Re: Revisiting pg_stat_statements and IN() (Was: Re: pg_stat_statements fingerprinting logic and ArrayExpr)

From: Tom Lane <tgl(at)sss(dot)pgh(dot)pa(dot)us>
To: Peter Geoghegan <pg(at)heroku(dot)com>
Cc: Pg Hackers <pgsql-hackers(at)postgresql(dot)org>
Subject: Re: Revisiting pg_stat_statements and IN() (Was: Re: pg_stat_statements fingerprinting logic and ArrayExpr)
Date: 2015-11-24 19:29:53
Message-ID: 27217.1448393393@sss.pgh.pa.us
Views: Raw Message | Whole Thread | Download mbox | Resend email
Thread:
Lists: pgsql-hackers

Peter Geoghegan <pg(at)heroku(dot)com> writes:
> On Tue, Dec 10, 2013 at 1:30 AM, Peter Geoghegan <pg(at)heroku(dot)com> wrote:
>> pg_stat_statements' fingerprinting logic considers the following two
>> statements as distinct:
>>
>> select 1 in (1, 2, 3);
>> select 1 in (1, 2, 3, 4);
>>
>> This is because the ArrayExpr jumble case jumbles any ArrayExpr's list
>> of elements recursively. In this case it's a list of Const nodes, and
>> the fingerprinting logic jumbles those nodes indifferently.

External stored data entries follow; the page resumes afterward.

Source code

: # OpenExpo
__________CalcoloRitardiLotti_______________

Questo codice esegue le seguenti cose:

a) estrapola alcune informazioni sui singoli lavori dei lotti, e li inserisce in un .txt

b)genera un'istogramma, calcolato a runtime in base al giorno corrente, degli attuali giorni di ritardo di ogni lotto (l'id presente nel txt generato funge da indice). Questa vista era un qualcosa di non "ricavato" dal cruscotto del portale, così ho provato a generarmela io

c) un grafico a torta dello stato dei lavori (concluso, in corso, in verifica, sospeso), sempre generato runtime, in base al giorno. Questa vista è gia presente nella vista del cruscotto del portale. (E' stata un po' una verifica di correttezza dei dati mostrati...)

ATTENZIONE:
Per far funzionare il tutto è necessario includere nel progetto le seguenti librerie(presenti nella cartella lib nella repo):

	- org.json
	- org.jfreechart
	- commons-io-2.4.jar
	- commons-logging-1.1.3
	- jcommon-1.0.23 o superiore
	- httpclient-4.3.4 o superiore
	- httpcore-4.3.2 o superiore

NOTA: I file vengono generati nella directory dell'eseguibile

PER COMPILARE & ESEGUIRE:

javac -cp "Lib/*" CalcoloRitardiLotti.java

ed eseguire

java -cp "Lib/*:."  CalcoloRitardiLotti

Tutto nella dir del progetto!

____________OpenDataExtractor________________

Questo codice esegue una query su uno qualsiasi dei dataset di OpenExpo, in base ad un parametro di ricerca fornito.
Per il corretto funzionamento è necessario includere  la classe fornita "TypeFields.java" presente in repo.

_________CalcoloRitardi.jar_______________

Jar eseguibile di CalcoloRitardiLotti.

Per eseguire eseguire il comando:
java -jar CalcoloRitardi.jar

I think this is a vastly oversimplified explanation of the problem.
In particular, because the planner will flatten an ArrayExpr containing
only Const nodes to an array constant (see eval_const_expressions),
I don't believe the case ever arises in exactly the form you posit here.

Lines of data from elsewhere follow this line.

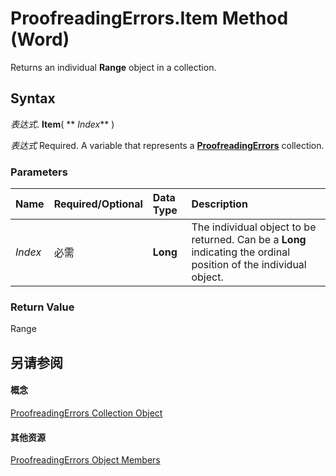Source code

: 
# ProofreadingErrors.Item Method (Word)

Returns an individual  **Range** object in a collection.


## Syntax

 _表达式_. **Item**( ** _Index_** )

 _表达式_ Required. A variable that represents a **[ProofreadingErrors](53fb6382-4c08-83f3-1835-ac2633939758.md)** collection.


### Parameters



|**Name**|**Required/Optional**|**Data Type**|**Description**|
|:-----|:-----|:-----|:-----|
| _Index_|必需|**Long**|The individual object to be returned. Can be a  **Long** indicating the ordinal position of the individual object.|

### Return Value

Range


## 另请参阅


#### 概念


[ProofreadingErrors Collection Object](53fb6382-4c08-83f3-1835-ac2633939758.md)
#### 其他资源


[ProofreadingErrors Object Members](http://msdn.microsoft.com/library/eb5c657f-acba-196a-0c45-8c31d975a470%28Office.15%29.aspx)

A portion of the problem is possibly due to the heuristics in
parse_expr.c's transformAExprIn():

* We try to generate a ScalarArrayOpExpr from IN/NOT IN, but this is only
* possible if there is a suitable array type available. If not, we fall
* back to a boolean condition tree with multiple copies of the lefthand
* expression. Also, any IN-list items that contain Vars are handled as
* separate boolean conditions, because that gives the planner more scope
* for optimization on such clauses.

If the original text actually involves a variable number of Vars, then you
will end up with a boolean expression with a varying number of OR arms,
even if the Vars later get flattened to constants. However, it's not
clear to me that anyone would expect such cases to be treated as
identical. Another possibility is a type clash, for example
"x IN (42, 44.1)" will end up as a boolean tree for lack of a common
type for the would-be array elements. That case might possibly be an
issue in practice.

But what seems more likely to be annoying people is cases in which the
original text contains a varying number of Param markers. Those might or
might not get folded to constants during planning depending on context,
so that they might or might not look different to pg_stat_statements.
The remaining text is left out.